Nicolas Gold introduces an EPSRC funded project entitled Hypothesis-Based Conceptual Mapping of Source Code.
Program comprehension is the acquisition of knowledge about programs and a key issue is to understand the link between business concepts and their implementation in source code. Concept recovery is the re-establishment of links between source code and business concepts. This is necessary since initial design knowledge is typically lost during the evolution of software systems.
Hypothesis-Based Concept Assignment (HB-CA) is a successful knowledge-based technique for assigning concepts (actions/objects of interest to the maintainer) to regions of source code that implement those concepts. It undertakes its analysis using informal indicators such as variable names, procedure names and comments.
The process begins by creating a conceptual map of the program being analysed, generating hypotheses for concepts whenever the appropriate indicators are found in code (the matching can be flexible using sub-strings and synonyms).
The resulting list is divided into segments, initially using subroutine boundaries. A particular feature of the method is its use of a self-organising map (an unsupervised neural network) to undertake segmentation flexibly using the conceptual structure of the code in programs with large subroutines or no subroutine structure at all.
HB-CA has been evaluated on real-world COBOL II code from a system provided by a financial services organisation. It shows high recognition accuracy and the flexible segmentation approach works well in most cases.
The approach becomes more difficult to apply as the code evolves.

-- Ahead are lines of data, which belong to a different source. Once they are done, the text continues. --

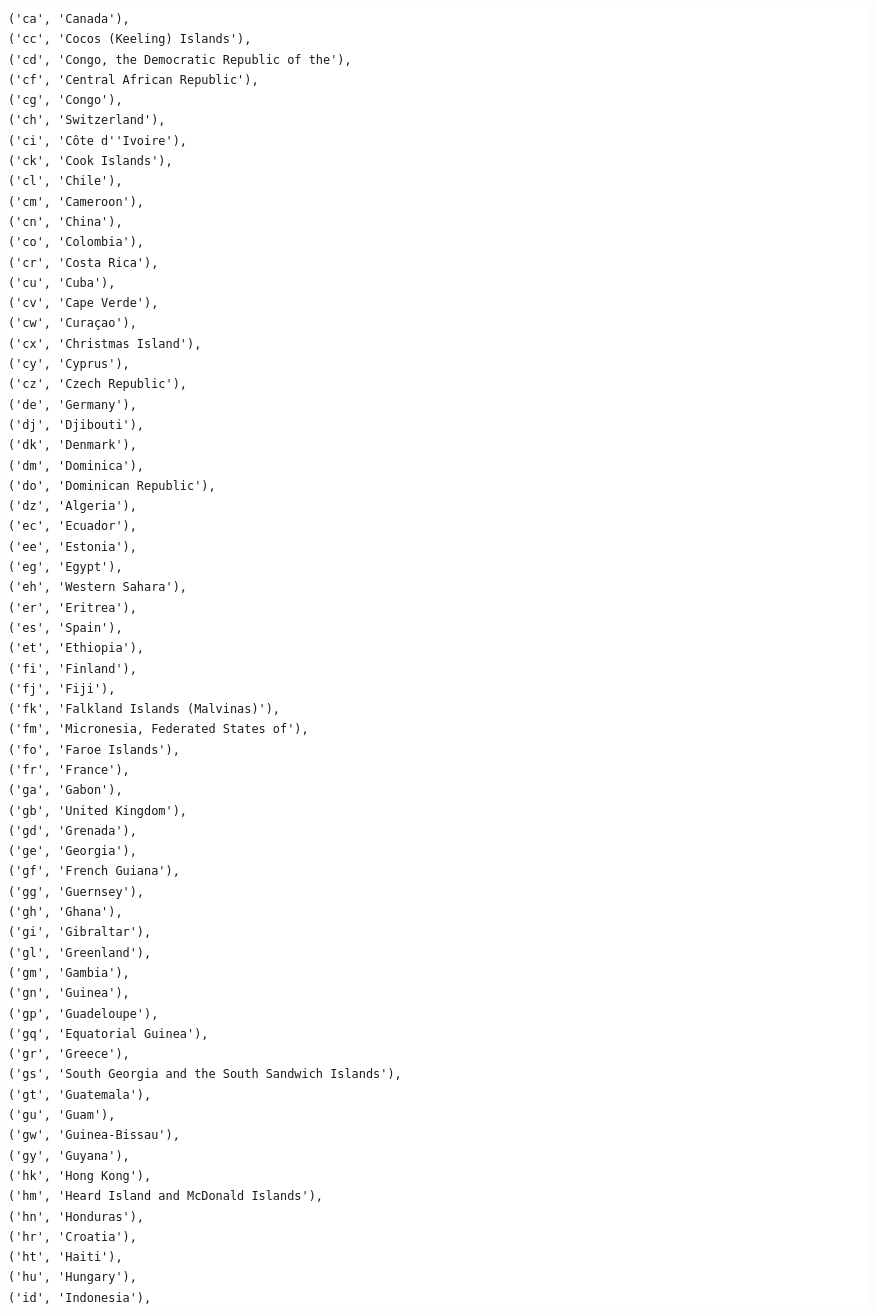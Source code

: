     ('ca', 'Canada'),
    ('cc', 'Cocos (Keeling) Islands'),
    ('cd', 'Congo, the Democratic Republic of the'),
    ('cf', 'Central African Republic'),
    ('cg', 'Congo'),
    ('ch', 'Switzerland'),
    ('ci', 'Côte d''Ivoire'),
    ('ck', 'Cook Islands'),
    ('cl', 'Chile'),
    ('cm', 'Cameroon'),
    ('cn', 'China'),
    ('co', 'Colombia'),
    ('cr', 'Costa Rica'),
    ('cu', 'Cuba'),
    ('cv', 'Cape Verde'),
    ('cw', 'Curaçao'),
    ('cx', 'Christmas Island'),
    ('cy', 'Cyprus'),
    ('cz', 'Czech Republic'),
    ('de', 'Germany'),
    ('dj', 'Djibouti'),
    ('dk', 'Denmark'),
    ('dm', 'Dominica'),
    ('do', 'Dominican Republic'),
    ('dz', 'Algeria'),
    ('ec', 'Ecuador'),
    ('ee', 'Estonia'),
    ('eg', 'Egypt'),
    ('eh', 'Western Sahara'),
    ('er', 'Eritrea'),
    ('es', 'Spain'),
    ('et', 'Ethiopia'),
    ('fi', 'Finland'),
    ('fj', 'Fiji'),
    ('fk', 'Falkland Islands (Malvinas)'),
    ('fm', 'Micronesia, Federated States of'),
    ('fo', 'Faroe Islands'),
    ('fr', 'France'),
    ('ga', 'Gabon'),
    ('gb', 'United Kingdom'),
    ('gd', 'Grenada'),
    ('ge', 'Georgia'),
    ('gf', 'French Guiana'),
    ('gg', 'Guernsey'),
    ('gh', 'Ghana'),
    ('gi', 'Gibraltar'),
    ('gl', 'Greenland'),
    ('gm', 'Gambia'),
    ('gn', 'Guinea'),
    ('gp', 'Guadeloupe'),
    ('gq', 'Equatorial Guinea'),
    ('gr', 'Greece'),
    ('gs', 'South Georgia and the South Sandwich Islands'),
    ('gt', 'Guatemala'),
    ('gu', 'Guam'),
    ('gw', 'Guinea-Bissau'),
    ('gy', 'Guyana'),
    ('hk', 'Hong Kong'),
    ('hm', 'Heard Island and McDonald Islands'),
    ('hn', 'Honduras'),
    ('hr', 'Croatia'),
    ('ht', 'Haiti'),
    ('hu', 'Hungary'),
    ('id', 'Indonesia'),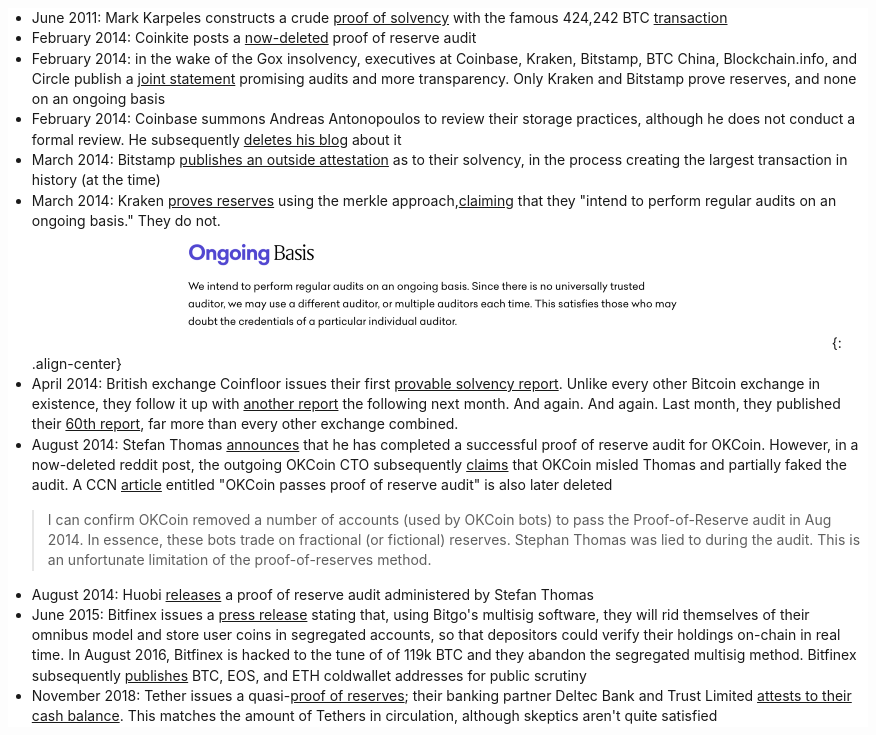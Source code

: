 * June 2011: Mark Karpeles constructs a crude [proof of solvency](https://en.bitcoin.it/wiki/Mt._Gox#Trading_incidents) with the famous 424,242 BTC [transaction](https://www.blockchain.com/btc/block-index/147599)
* February 2014: Coinkite posts a [now-deleted](https://archive.li/iwCeu#selection-161.0-180.0) proof of reserve audit
* February 2014: in the wake of the Gox insolvency, executives at Coinbase, Kraken, Bitstamp, BTC China, Blockchain.info, and Circle publish a [joint statement](https://blog.blockchain.com/2014/02/24/joint-statement/) promising audits and more transparency. Only Kraken and Bitstamp prove reserves, and none on an ongoing basis
* February 2014: Coinbase summons Andreas Antonopoulos to review their storage practices, although he does not conduct a formal review. He subsequently [deletes his blog](https://archive.li/pyo3e) about it
* March 2014: Bitstamp [publishes an outside attestation](https://www.bitstamp.net/article/statemen-regarding-recent-third-party-audit-report/) as to their solvency, in the process creating the largest transaction in history (at the time)
* March 2014: Kraken [proves reserves](https://www.coindesk.com/krakens-audit-proves-holds-100-bitcoins-reserve) using the merkle approach,[claiming](https://www.kraken.com/en-us/proof-of-reserves-audit) that they "intend to perform regular audits on an ongoing basis." They do not.
![](/assets/images/cy19/cy19q2m4/nic-9.png){: .align-center}
* April 2014: British exchange Coinfloor issues their first [provable solvency report](https://blog.coinfloor.co.uk/post/82980052547/coinfloors-first-provable-solvency-report). Unlike every other Bitcoin exchange in existence, they follow it up with [another report](https://blog.coinfloor.co.uk/post/86225772931/provable-solvency-report-2-may-2014) the following next month. And again. And again. Last month, they published their [60th report](https://blog.coinfloor.co.uk/post/183567327051/provable-solvency-report-60-march-2019), far more than every other exchange combined.
* August 2014: Stefan Thomas [announces](https://bitcointalk.org/index.php?topic=752803.0) that he has completed a successful proof of reserve audit for OKCoin. However, in a now-deleted reddit post, the outgoing OKCoin CTO subsequently [claims](https://archive.is/jdMO1#selection-2183.0-2186.0) that OKCoin misled Thomas and partially faked the audit. A CCN [article](https://www.ccn.com/news/okcoin-passes-bitcoin-proof-of-reserves-audit/2014/08/22) entitled "OKCoin passes proof of reserve audit" is also later deleted

> I can confirm OKCoin removed a number of accounts (used by OKCoin bots) to pass the Proof-of-Reserve audit in Aug 2014. In essence, these bots trade on fractional (or fictional) reserves. Stephan Thomas was lied to during the audit. This is an unfortunate limitation of the proof-of-reserves method.

* August 2014: Huobi [releases](https://www.reddit.com/r/Bitcoin/comments/2ewdjt/huobi_passes_proofofsolvency_audit_10352_reserve/) a proof of reserve audit administered by Stefan Thomas
* June 2015: Bitfinex issues a [press release](https://www.businesswire.com/news/home/20150603005462/en/Bitfinex-BitGo-Partner-Create-World%E2%80%99s-Real-Time-Proof) stating that, using Bitgo's multisig software, they will rid themselves of their omnibus model and store user coins in segregated accounts, so that depositors could verify their holdings on-chain in real time. In August 2016, Bitfinex is hacked to the tune of of 119k BTC and they abandon the segregated multisig method. Bitfinex subsequently [publishes](https://bitcoinmagazine.com/articles/bitfinex-challenges-insolvency-rumors-provides-proof-wallet-reserves/) BTC, EOS, and ETH coldwallet addresses for public scrutiny
* November 2018: Tether issues a quasi-[proof of reserves](https://www.coindesk.com/tether-produces-letter-confirming-dollar-deposits-but-bank-hedges); their banking partner Deltec Bank and Trust Limited [attests to their cash balance](https://www.coindesk.com/tether-produces-letter-confirming-dollar-deposits-but-bank-hedges). This matches the amount of Tethers in circulation, although skeptics aren't quite satisfied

The aim of this new project is to understand the relationship between software evolution, the degradation of indicators and their structures, and the effectiveness of the concept recovery technique so that the limits of the method can be established and where appropriate extended to maintain concept recovery performance on heavily maintained code.
This will be achieved through empirical study of the method's performance on multiple versions of programs and it is hypothesised that improvements can be made by increasing the richness of the conceptual map produced by the Hypothesis-Based Concept Assignment technique.
The project is funded by EPSRC, will last three years and includes a Ph.D. studentship.